Stored data Start Marker

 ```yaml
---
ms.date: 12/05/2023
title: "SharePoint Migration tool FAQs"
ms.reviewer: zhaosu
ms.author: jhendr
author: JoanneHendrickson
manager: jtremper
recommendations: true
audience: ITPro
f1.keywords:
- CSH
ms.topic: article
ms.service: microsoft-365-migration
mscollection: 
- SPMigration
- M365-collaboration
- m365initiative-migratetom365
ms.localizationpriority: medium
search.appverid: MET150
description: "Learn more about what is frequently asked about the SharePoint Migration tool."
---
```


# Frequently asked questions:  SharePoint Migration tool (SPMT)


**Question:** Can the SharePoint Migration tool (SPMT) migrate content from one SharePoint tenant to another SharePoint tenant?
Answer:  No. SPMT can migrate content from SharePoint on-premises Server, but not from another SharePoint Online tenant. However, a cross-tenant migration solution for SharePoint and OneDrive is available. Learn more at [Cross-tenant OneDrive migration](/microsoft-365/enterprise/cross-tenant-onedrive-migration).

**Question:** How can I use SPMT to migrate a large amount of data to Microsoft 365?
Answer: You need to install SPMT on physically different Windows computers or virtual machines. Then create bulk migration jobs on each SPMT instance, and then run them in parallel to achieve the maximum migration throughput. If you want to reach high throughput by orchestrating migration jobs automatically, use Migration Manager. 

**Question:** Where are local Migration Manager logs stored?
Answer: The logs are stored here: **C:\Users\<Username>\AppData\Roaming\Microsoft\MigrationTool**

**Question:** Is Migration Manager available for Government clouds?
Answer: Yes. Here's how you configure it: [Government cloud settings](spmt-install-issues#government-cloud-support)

Stored data End Marker
Stored data Start Marker

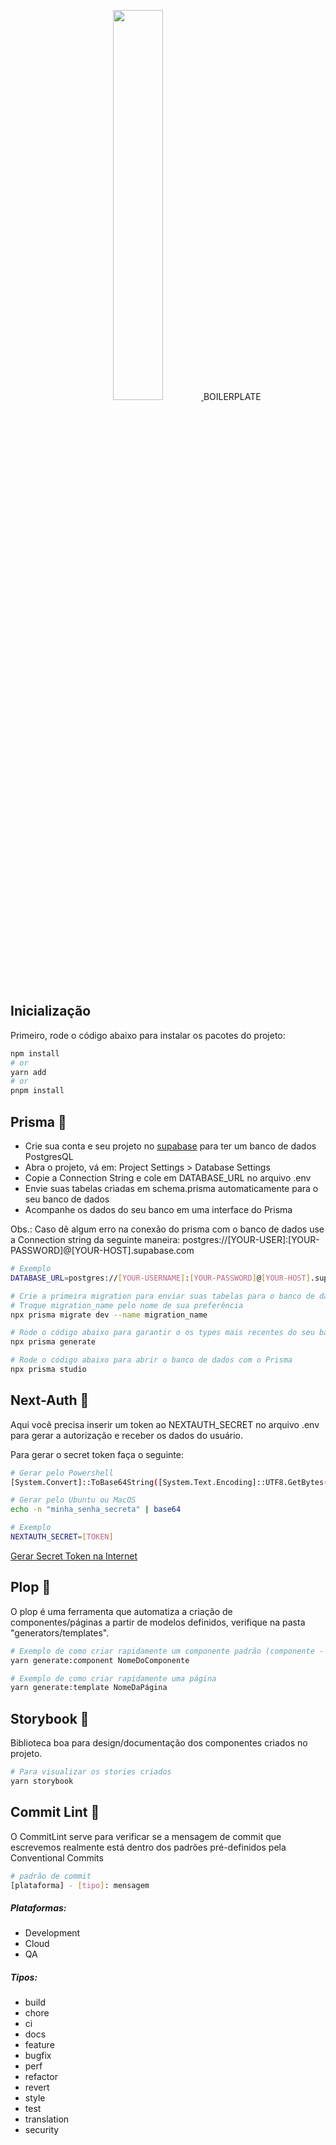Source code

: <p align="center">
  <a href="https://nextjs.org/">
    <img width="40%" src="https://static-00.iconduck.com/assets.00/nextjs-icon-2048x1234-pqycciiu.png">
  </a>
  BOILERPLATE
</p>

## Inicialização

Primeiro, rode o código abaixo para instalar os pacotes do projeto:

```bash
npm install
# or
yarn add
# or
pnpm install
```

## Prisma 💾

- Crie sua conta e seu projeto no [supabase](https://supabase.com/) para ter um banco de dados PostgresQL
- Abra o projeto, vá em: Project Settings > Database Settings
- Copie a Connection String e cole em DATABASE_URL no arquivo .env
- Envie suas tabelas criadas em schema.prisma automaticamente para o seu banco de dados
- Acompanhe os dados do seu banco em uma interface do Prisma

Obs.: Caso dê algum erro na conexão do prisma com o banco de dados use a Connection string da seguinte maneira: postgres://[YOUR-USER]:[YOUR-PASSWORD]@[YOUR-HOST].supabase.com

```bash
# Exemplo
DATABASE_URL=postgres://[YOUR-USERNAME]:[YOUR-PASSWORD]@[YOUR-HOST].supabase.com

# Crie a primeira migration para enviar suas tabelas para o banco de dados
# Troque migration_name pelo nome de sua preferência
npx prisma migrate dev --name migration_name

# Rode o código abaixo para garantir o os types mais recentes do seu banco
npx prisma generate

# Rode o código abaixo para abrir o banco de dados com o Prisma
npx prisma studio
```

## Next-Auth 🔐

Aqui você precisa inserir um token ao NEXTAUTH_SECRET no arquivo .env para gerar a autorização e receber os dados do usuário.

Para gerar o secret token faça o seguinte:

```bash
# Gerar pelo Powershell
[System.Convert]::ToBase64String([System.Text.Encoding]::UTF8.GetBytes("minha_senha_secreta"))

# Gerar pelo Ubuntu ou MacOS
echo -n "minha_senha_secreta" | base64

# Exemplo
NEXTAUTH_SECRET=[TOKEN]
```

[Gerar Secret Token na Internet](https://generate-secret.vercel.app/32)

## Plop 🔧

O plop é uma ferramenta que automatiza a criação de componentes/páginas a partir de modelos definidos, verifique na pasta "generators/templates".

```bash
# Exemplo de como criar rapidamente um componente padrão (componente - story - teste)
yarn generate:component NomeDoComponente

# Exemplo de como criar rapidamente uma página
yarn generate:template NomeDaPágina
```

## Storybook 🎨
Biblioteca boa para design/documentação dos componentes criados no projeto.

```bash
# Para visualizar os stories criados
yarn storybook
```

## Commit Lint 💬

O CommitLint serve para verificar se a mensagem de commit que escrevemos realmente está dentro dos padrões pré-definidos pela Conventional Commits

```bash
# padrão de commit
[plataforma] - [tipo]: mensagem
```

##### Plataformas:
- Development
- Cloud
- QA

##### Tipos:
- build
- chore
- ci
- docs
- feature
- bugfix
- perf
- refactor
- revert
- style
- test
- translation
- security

Stored data End Marker
Stored data Start Marker

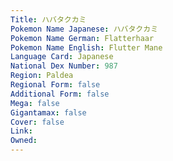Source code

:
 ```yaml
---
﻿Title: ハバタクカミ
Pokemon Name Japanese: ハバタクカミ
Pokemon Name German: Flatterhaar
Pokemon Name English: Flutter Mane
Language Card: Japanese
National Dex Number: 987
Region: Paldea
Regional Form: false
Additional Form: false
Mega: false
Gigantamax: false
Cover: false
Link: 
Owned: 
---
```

Stored data End Marker

Problem details:
If a line in the records has the word "PASSWORD", copy that line.

Solution:
Obs.: Caso dê algum erro na conexão do prisma com o banco de dados use a Connection string da seguinte maneira: postgres://[YOUR-USER]:[YOUR-PASSWORD]@[YOUR-HOST].supabase.com
DATABASE_URL=postgres://[YOUR-USERNAME]:[YOUR-PASSWORD]@[YOUR-HOST].supabase.com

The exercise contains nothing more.